Entertainment

Patience (After Sebald)

The late W.G. Sebald’s work resisted classification, and so it goes with this documentary, both essay and meditation, which retraces a walk through East Anglia, in England, that became the backbone of Sebald’s book “The Rings of Saturn.” Writers, editors, critics and others discuss their admiration of the man, and the actor Jonathan Pryce reads long excerpts from “Rings.”

Sebald wrote in his native German, and was translated into English; the implications are discussed, along with the author’s persistent melancholy and his wide-ranging preoccupations, which often circle back to the Holocaust.

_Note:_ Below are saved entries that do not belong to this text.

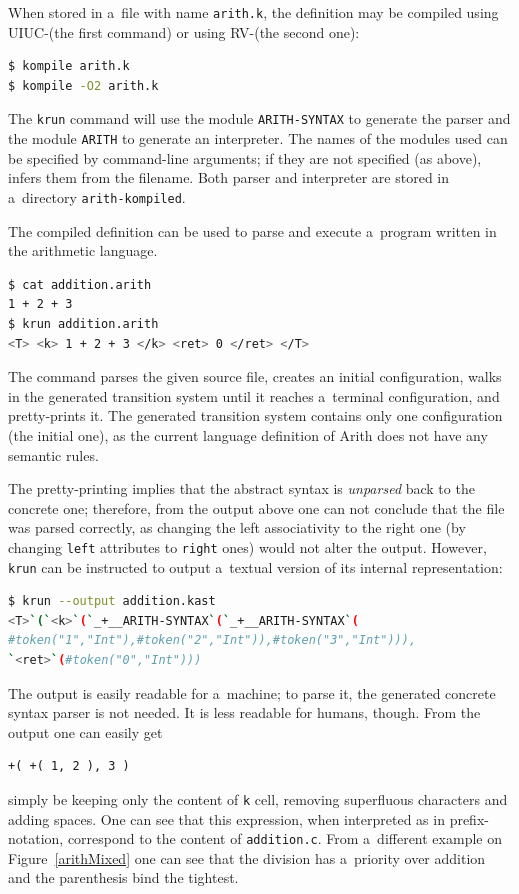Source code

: \documentclass{fithesis3}
\newcommand{\krun}{\texttt{krun}\xspace}
\begin{document}
When stored in a~file with name \texttt{arith.k}, the definition may be compiled using UIUC-\K (the first command) or using RV-\K (the second one):
\begin{lstlisting}[language=bash]
$ kompile arith.k
$ kompile -O2 arith.k
\end{lstlisting}
The \krun command will use the module \texttt{ARITH-SYNTAX} to generate the parser and the module \texttt{ARITH} to generate an interpreter. The names of the modules used can be specified by command-line arguments; if they are not specified (as above), \K infers them from the filename. Both parser and interpreter are stored in a~directory \texttt{arith-kompiled}.

The compiled definition can be used to parse and execute a~program written in the arithmetic language.
\begin{lstlisting}[language=bash]
$ cat addition.arith
1 + 2 + 3
$ krun addition.arith
<T> <k> 1 + 2 + 3 </k> <ret> 0 </ret> </T>
\end{lstlisting}
The command parses the given source file, creates an initial configuration, walks in the generated transition system until it reaches a~terminal configuration, and pretty-prints it. The generated transition system contains only one configuration (the initial one), as the current language definition of Arith does not have any semantic rules.

The pretty-printing implies that the abstract syntax is \textit{unparsed} back to the concrete one; therefore, from the output above one can not conclude that the file was parsed correctly, as changing the left associativity to the right one (by changing \texttt{left} attributes to \texttt{right} ones) would not alter the output. However, \krun can be instructed to output a~textual version of its internal representation:
\begin{lstlisting}[language=bash]
$ krun --output addition.kast
<T>`(`<k>`(`_+__ARITH-SYNTAX`(`_+__ARITH-SYNTAX`(
#token("1","Int"),#token("2","Int")),#token("3","Int"))),
`<ret>`(#token("0","Int")))
\end{lstlisting}
The output is easily readable for a~machine; to parse it, the generated concrete syntax parser is not needed. It is less readable for humans, though. From the output one can easily get
\begin{lstlisting}
+( +( 1, 2 ), 3 )
\end{lstlisting}
simply be keeping only the content of \texttt{k} cell, removing superfluous characters and adding spaces. One can see that this expression, when interpreted as in prefix-notation, correspond to the content of \texttt{addition.c}. From a~different example on Figure~\ref{arithMixed} one can see that the division has a~priority over addition and the parenthesis bind the tightest.
\end{document}
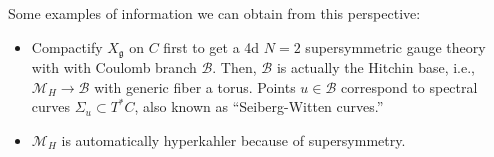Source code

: Some examples of information we can obtain from this perspective:
\begin{itemize}
\item Compactify $X_{\mathfrak{g}}$ on $C$ first to get a 4d $N=2$ supersymmetric
gauge theory with with Coulomb branch $\mathcal{B}$. Then, $\mathcal{B}$
is actually the Hitchin base, i.e., $\mathcal{M}_{H}\rightarrow\mathcal{B}$
with generic fiber a torus. Points $u\in\mathcal{B}$ correspond to
spectral curves $\Sigma_{u}\subset T^{*}C$, also known as ``Seiberg-Witten
curves.''
\item $\mathcal{M}_{H}$ is automatically hyperkahler because of supersymmetry.
\end{itemize}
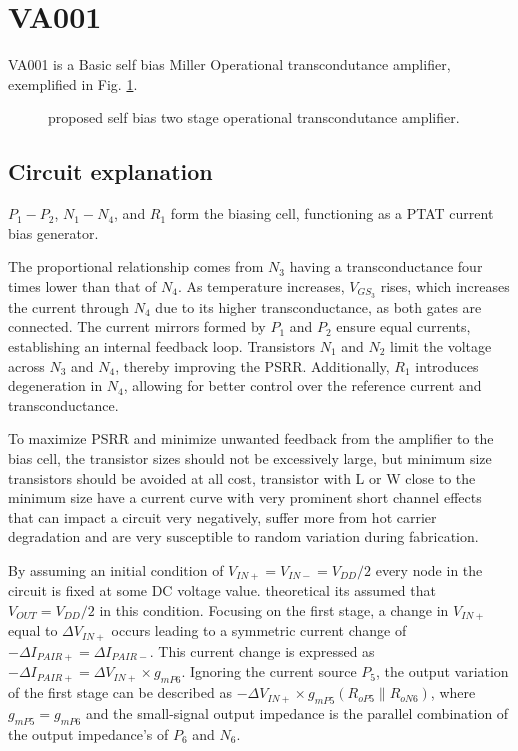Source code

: \documentclass[12pt]{article}
\begin{document}
\section{VA001}
VA001 is a Basic self bias Miller Operational transcondutance amplifier, exemplified in Fig. \ref{VA001}.


\begin{figure}[H]
        \centering
        
        \caption{proposed self bias two stage operational transcondutance amplifier.}
        \label{VA001}
\end{figure}
\subsection{Circuit explanation}
$P_1 - P_2$, $N_1 - N_4$, and $R_1$ form the biasing cell, functioning as a PTAT current bias generator.  

The proportional relationship comes from $N_3$ having a transconductance four times lower than that of $N_4$. As temperature increases, $V_{GS_3}$ rises, which increases the current through $N_4$ due to its higher transconductance, as both gates are connected. The current mirrors formed by $P_1$ and $P_2$ ensure equal currents, establishing an internal feedback loop. Transistors $N_1$ and $N_2$ limit the voltage across $N_3$ and $N_4$, thereby improving the PSRR. Additionally, $R_1$ introduces degeneration in $N_4$, allowing for better control over the reference current and transconductance.

To maximize PSRR and minimize unwanted feedback from the amplifier to the bias cell, the transistor sizes should not be excessively large, but minimum size transistors should be avoided at all cost, transistor with L or W close to the minimum size have a current curve with very prominent short channel effects that can impact a circuit very negatively, suffer more from hot carrier degradation and are very susceptible to random variation during fabrication. 


By assuming an initial condition of $V_{IN+} = V_{IN-} = V_{DD}/2$ every node in the circuit is fixed at some DC voltage value.  theoretical its assumed that $V_{OUT}=V_{DD}/2$ in this condition.
Focusing on the first stage, a change in $V_{IN+}$ equal to $\Delta V_{IN+}$ occurs leading to a symmetric current change of $-\Delta I_{PAIR+} = \Delta I_{PAIR-}$. This current change is expressed as $-\Delta I_{PAIR+} = \Delta V_{IN+} \times g_{mP6}$. Ignoring the current source $P_5$, the output variation of the first stage can be described as $-\Delta V_{IN+} \times g_{mP5} (R_{oP5} \parallel R_{oN6})$, where $g_{mP5} = g_{mP6}$ and the small-signal output impedance is the parallel combination of the output impedance's of $P_6$ and $N_6$.
\end{document}
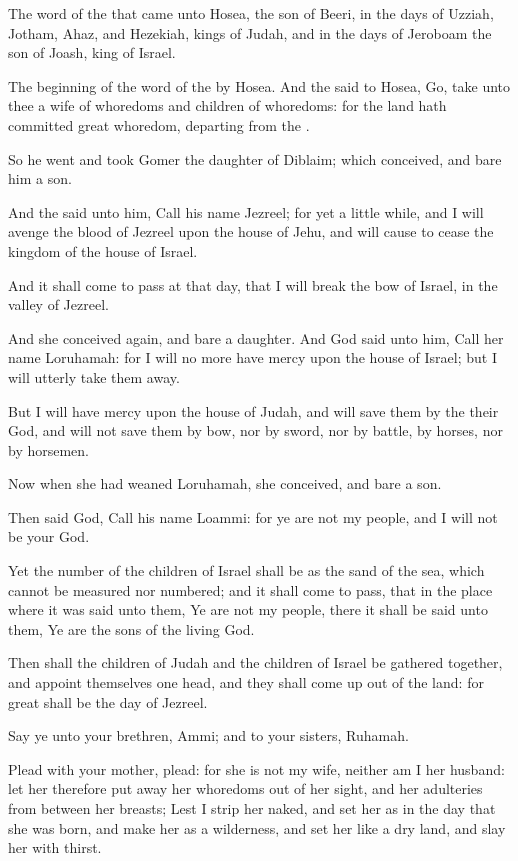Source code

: \Chapter
\Verse The word of the \LORD that came unto Hosea, the son of Beeri, in the days of Uzziah, Jotham, Ahaz, and Hezekiah, kings of Judah, and in the days of Jeroboam the son of Joash, king of Israel.

\Verse The beginning of the word of the \LORD by Hosea. And the \LORD said to Hosea, Go, take unto thee a wife of whoredoms and children of whoredoms: for the land hath committed great whoredom, departing from the \LORD.

\Verse So he went and took Gomer the daughter of Diblaim; which conceived, and bare him a son.

\Verse And the \LORD said unto him, Call his name Jezreel; for yet a little while, and I will avenge the blood of Jezreel upon the house of Jehu, and will cause to cease the kingdom of the house of Israel.

\Verse And it shall come to pass at that day, that I will break the bow of Israel, in the valley of Jezreel.

\Verse And she conceived again, and bare a daughter. And God said unto him, Call her name Loruhamah: for I will no more have mercy upon the house of Israel; but I will utterly take them away.

\Verse But I will have mercy upon the house of Judah, and will save them by the \LORD their God, and will not save them by bow, nor by sword, nor by battle, by horses, nor by horsemen.

\Verse Now when she had weaned Loruhamah, she conceived, and bare a son.

\Verse Then said God, Call his name Loammi: for ye are not my people, and I will not be your God.

\Verse Yet the number of the children of Israel shall be as the sand of the sea, which cannot be measured nor numbered; and it shall come to pass, that in the place where it was said unto them, Ye are not my people, there it shall be said unto them, Ye are the sons of the living God.

\Verse Then shall the children of Judah and the children of Israel be gathered together, and appoint themselves one head, and they shall come up out of the land: for great shall be the day of Jezreel.


\Chapter
\Verse Say ye unto your brethren, Ammi; and to your sisters, Ruhamah.

\Verse Plead with your mother, plead: for she is not my wife, neither am I her husband: let her therefore put away her whoredoms out of her sight, and her adulteries from between her breasts; \Verse Lest I strip her naked, and set her as in the day that she was born, and make her as a wilderness, and set her like a dry land, and slay her with thirst.

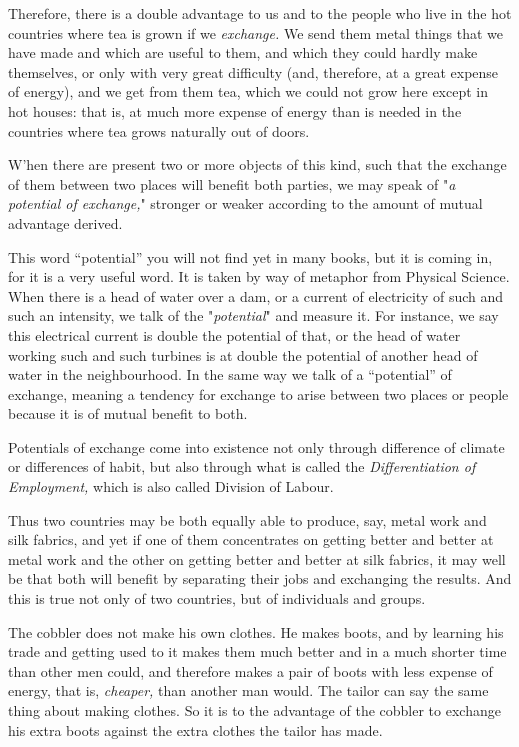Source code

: \documentclass{book}
\begin{document}
Therefore, there is a double advantage to us and to the people who live in the hot countries where tea is grown if we \emph{exchange.} We send them metal things that we have made and which are useful to them, and which they could hardly make themselves, or only with very great difficulty (and, therefore, at a great expense of energy), and we get from them tea, which we could not grow here except in hot houses: that is, at much more expense of energy than is needed in the countries where tea grows naturally out of doors.

W’hen there are present two or more objects of this kind, such that the exchange of them between two places will benefit both parties, we may speak of "\emph{a potential of exchange,}" stronger or weaker according to the amount of mutual advantage derived.

This word “potential” you will not find yet in many books, but it is coming in, for it is a very useful word. It is taken by way of metaphor from Physical Science. When there is a head of water over a dam, or a current of electricity of such and such an intensity, we talk of the "\emph{potential}" and measure it. For instance, we say this electrical current is double the potential of that, or the head of water working such and such turbines is at double the potential of another head of water in the neighbourhood. In the same way we talk of a “potential” of exchange, meaning a tendency for exchange to arise between two places or people because it is of mutual benefit to both.

Potentials of exchange come into existence not only through difference of climate or differences of habit, but also through what is called the \emph{Differentiation of Employment,} which is also called Division of Labour.

Thus two countries may be both equally able to produce, say, metal work and silk fabrics, and yet if one of them concentrates on getting better and better at metal work and the other on getting better and better at silk fabrics, it may well be that both will benefit by separating their jobs and exchanging the results. And this is true not only of two countries, but of individuals and groups.

The cobbler does not make his own clothes. He makes boots, and by learning his trade and getting used to it makes them much better and in a much shorter time than other men could, and therefore makes a pair of boots with less expense of energy, that is, \emph{cheaper,} than another man would. The tailor can say the same thing about making clothes. So it is to the advantage of the cobbler to exchange his extra boots against the extra clothes the tailor has made.
\end{document}
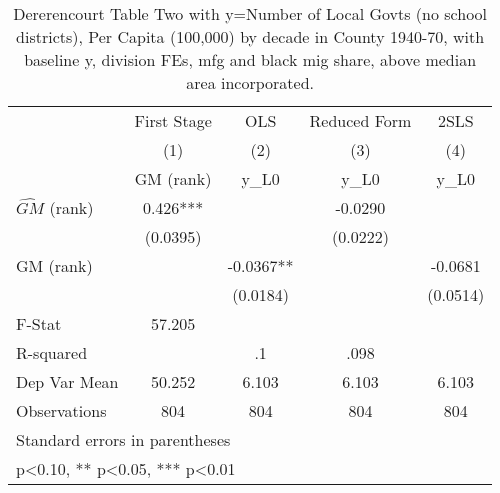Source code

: \begin{table}[htbp]\centering
\def\sym#1{\ifmmode^{#1}\else\(^{#1}\)\fi}
\caption{Dererencourt Table Two with y=Number of Local Govts (no school districts), Per Capita (100,000) by decade in County 1940-70, with baseline y, division FEs, mfg and black mig share, above median area incorporated.}
\begin{tabular}{l*{4}{c}}
\toprule
                    & First Stage   &         OLS   &Reduced Form   &        2SLS   \\
                    &\multicolumn{1}{c}{(1)}&\multicolumn{1}{c}{(2)}&\multicolumn{1}{c}{(3)}&\multicolumn{1}{c}{(4)}\\
                    &\multicolumn{1}{c}{GM  (rank)}&\multicolumn{1}{c}{y\_L0}&\multicolumn{1}{c}{y\_L0}&\multicolumn{1}{c}{y\_L0}\\
\midrule
$\hat{GM}$ (rank)   &       0.426***&               &     -0.0290   &               \\
                    &    (0.0395)   &               &    (0.0222)   &               \\
\addlinespace
GM  (rank)          &               &     -0.0367** &               &     -0.0681   \\
                    &               &    (0.0184)   &               &    (0.0514)   \\
\midrule
F-Stat              &      57.205   &               &               &               \\
R-squared           &               &          .1   &        .098   &               \\
Dep Var Mean        &      50.252   &       6.103   &       6.103   &       6.103   \\
Observations        &         804   &         804   &         804   &         804   \\
\bottomrule
\multicolumn{5}{l}{\footnotesize Standard errors in parentheses}\\
\multicolumn{5}{l}{\footnotesize * p<0.10, ** p<0.05, *** p<0.01}\\
\end{tabular}
\end{table}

As befits a walk, it’s a meandering film. Director Grant Gee shot mostly in black-and-white, the better to emulate the soft, grainy images in “Rings.” Sometimes the scenery is breathtaking, but more often the narration lends the landscape an interest it wouldn’t otherwise have. Gee also uses maps, as well as the novelist Rick Moody’s impressive flow chart of the way Sebald’s digressions branch out from one another.

The interviewees appear (if at all) as ghostly images fading in and out over the scenery, and at times the murmur of the faceless, posh literary voices begins to resemble a college seminar. Still, “Patience (After Sebald)” is a thoughtfully conceived and tastefully executed tribute to a venerated author.